__TASK PROMPT__:
Once you find the line containing "Spend 2 XP to" in the data below, copy it and each following line exactly, up to and including the line containing "what it touches.", and nothing else.

__TASK MATERIAL__:

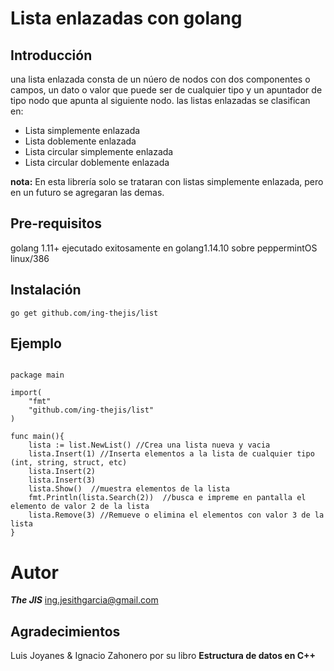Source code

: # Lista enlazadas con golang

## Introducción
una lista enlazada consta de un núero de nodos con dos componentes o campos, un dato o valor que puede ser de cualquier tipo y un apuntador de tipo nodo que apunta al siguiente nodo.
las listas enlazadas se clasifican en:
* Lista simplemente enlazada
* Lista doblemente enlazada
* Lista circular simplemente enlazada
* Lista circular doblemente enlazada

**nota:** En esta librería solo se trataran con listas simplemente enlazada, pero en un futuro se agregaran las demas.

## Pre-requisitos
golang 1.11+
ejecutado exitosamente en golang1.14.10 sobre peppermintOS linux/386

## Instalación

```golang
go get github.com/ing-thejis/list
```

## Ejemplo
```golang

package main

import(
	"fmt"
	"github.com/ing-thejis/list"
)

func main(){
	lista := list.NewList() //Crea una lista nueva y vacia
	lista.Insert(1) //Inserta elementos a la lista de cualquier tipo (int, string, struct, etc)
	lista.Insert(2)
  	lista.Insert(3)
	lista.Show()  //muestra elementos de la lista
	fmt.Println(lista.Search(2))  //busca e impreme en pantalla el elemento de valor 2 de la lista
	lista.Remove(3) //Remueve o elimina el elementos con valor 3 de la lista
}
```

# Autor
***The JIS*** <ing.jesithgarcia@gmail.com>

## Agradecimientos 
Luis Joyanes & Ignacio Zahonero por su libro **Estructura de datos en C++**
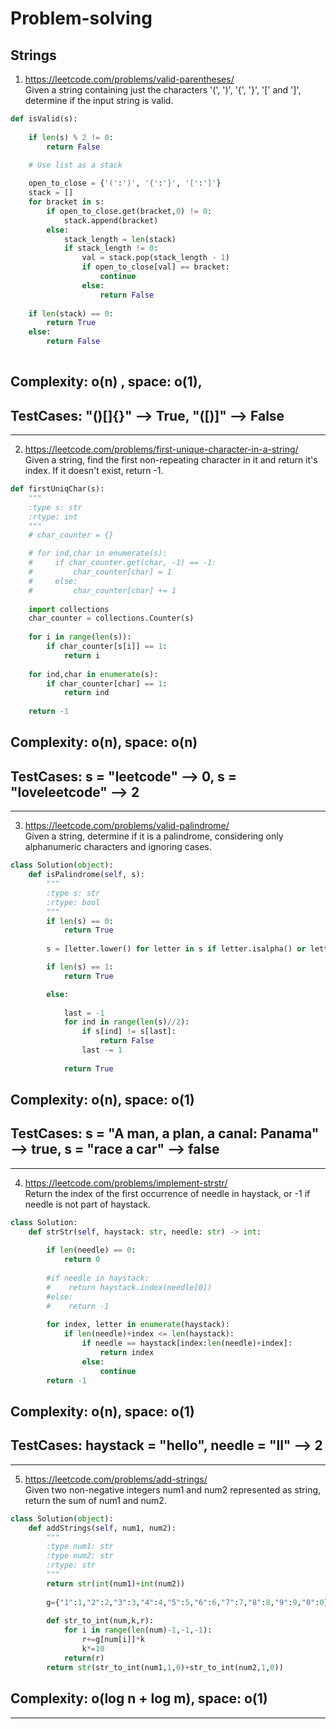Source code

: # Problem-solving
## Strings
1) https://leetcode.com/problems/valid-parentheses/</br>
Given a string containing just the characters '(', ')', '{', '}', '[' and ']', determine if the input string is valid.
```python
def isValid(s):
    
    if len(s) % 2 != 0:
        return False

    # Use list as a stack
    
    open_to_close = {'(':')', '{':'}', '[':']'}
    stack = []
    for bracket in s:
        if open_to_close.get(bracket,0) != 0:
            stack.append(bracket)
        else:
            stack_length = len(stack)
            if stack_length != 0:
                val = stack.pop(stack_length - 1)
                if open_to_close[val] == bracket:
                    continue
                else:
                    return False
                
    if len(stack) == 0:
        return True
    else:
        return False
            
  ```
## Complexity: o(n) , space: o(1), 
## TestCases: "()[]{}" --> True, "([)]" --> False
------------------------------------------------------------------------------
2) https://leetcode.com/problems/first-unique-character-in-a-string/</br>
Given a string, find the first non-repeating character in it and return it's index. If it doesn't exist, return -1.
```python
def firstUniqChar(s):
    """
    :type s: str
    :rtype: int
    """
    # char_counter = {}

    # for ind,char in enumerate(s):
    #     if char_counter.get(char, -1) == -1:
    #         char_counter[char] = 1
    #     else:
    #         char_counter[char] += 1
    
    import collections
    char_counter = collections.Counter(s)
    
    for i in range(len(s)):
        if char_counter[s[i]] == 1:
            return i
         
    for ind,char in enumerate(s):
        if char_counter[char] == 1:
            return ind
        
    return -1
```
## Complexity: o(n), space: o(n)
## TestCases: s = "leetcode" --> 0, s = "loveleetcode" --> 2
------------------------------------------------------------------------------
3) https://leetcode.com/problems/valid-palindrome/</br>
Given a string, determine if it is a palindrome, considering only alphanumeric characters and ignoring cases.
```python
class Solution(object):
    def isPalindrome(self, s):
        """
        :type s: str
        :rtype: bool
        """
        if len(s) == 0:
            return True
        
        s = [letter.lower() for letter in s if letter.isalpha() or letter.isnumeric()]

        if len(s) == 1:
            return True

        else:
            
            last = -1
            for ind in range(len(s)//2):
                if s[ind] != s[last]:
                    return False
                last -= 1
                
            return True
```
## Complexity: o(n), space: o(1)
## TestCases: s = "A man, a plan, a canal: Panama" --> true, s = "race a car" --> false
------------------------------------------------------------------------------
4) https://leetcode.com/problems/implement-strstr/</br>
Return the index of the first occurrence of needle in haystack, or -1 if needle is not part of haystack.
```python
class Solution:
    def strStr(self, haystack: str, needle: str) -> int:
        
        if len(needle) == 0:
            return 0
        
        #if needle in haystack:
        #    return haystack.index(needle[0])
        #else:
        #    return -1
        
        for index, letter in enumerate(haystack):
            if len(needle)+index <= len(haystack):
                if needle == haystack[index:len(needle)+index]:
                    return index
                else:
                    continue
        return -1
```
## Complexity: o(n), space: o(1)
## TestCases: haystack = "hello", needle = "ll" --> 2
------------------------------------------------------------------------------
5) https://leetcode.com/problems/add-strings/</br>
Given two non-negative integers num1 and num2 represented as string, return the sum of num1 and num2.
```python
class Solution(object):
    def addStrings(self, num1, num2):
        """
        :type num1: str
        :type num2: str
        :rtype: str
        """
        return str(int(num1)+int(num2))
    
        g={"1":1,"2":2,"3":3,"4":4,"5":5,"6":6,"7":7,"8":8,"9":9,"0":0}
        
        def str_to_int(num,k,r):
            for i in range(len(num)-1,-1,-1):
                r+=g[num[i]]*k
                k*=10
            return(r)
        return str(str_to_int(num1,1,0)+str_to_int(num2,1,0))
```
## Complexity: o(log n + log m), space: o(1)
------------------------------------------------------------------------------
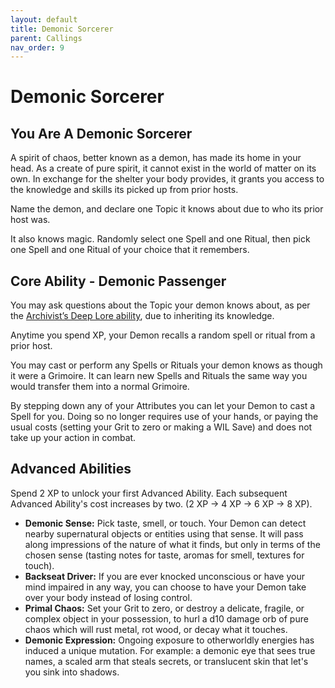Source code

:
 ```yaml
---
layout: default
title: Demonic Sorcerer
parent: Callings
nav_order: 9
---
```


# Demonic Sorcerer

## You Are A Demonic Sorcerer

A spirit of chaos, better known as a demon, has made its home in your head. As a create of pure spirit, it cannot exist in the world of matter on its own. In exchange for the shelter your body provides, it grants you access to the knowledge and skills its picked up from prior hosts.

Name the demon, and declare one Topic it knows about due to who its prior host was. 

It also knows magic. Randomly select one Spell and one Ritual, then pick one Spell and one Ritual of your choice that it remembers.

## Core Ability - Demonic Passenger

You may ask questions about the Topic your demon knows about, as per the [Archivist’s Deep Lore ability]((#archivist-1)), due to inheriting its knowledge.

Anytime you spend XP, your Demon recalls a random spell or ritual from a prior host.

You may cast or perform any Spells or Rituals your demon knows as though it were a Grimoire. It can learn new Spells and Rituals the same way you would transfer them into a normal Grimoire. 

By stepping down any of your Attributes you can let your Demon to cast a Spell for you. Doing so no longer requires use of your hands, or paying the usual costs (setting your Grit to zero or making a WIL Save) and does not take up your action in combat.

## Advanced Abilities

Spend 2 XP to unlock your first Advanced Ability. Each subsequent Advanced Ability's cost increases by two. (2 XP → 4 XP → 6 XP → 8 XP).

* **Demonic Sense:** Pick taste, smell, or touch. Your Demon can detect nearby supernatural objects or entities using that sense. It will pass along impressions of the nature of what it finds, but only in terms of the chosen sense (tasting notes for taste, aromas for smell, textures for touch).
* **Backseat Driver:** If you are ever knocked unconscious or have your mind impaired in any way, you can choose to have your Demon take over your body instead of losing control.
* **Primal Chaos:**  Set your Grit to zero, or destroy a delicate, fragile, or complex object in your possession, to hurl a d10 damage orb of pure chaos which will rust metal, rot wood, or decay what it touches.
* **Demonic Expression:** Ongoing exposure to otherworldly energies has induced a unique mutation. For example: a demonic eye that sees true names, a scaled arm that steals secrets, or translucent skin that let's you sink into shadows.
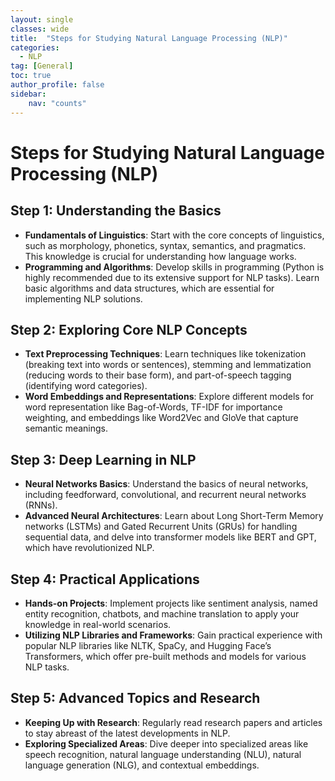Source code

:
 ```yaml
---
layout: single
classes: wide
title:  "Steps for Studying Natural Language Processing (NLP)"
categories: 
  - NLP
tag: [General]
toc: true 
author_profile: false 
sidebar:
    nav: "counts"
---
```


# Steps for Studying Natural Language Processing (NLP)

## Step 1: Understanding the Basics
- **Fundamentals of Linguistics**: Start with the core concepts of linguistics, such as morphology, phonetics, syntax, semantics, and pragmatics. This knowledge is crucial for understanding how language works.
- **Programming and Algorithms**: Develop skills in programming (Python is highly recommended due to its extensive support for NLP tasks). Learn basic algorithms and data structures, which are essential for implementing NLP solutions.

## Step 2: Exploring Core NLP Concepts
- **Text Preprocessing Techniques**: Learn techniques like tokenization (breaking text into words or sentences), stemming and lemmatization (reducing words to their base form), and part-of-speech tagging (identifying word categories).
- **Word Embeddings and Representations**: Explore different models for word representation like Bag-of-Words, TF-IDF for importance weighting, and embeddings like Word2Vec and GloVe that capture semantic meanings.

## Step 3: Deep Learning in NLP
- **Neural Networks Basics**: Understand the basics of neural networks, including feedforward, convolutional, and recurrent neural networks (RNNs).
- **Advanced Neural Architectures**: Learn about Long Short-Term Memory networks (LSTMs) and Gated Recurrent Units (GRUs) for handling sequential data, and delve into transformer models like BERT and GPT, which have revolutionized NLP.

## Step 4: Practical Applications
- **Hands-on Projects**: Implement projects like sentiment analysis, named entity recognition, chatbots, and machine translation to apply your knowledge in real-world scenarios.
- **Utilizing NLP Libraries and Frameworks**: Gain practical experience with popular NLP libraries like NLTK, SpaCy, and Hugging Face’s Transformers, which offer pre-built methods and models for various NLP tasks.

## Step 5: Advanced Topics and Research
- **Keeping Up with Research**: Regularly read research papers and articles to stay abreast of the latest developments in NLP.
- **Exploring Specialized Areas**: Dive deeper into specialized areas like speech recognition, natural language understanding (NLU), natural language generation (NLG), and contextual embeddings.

__REPLY__:
Spend 2 XP to unlock your first Advanced Ability. Each subsequent Advanced Ability's cost increases by two. (2 XP → 4 XP → 6 XP → 8 XP).

* **Demonic Sense:** Pick taste, smell, or touch. Your Demon can detect nearby supernatural objects or entities using that sense. It will pass along impressions of the nature of what it finds, but only in terms of the chosen sense (tasting notes for taste, aromas for smell, textures for touch).
* **Backseat Driver:** If you are ever knocked unconscious or have your mind impaired in any way, you can choose to have your Demon take over your body instead of losing control.
* **Primal Chaos:**  Set your Grit to zero, or destroy a delicate, fragile, or complex object in your possession, to hurl a d10 damage orb of pure chaos which will rust metal, rot wood, or decay what it touches.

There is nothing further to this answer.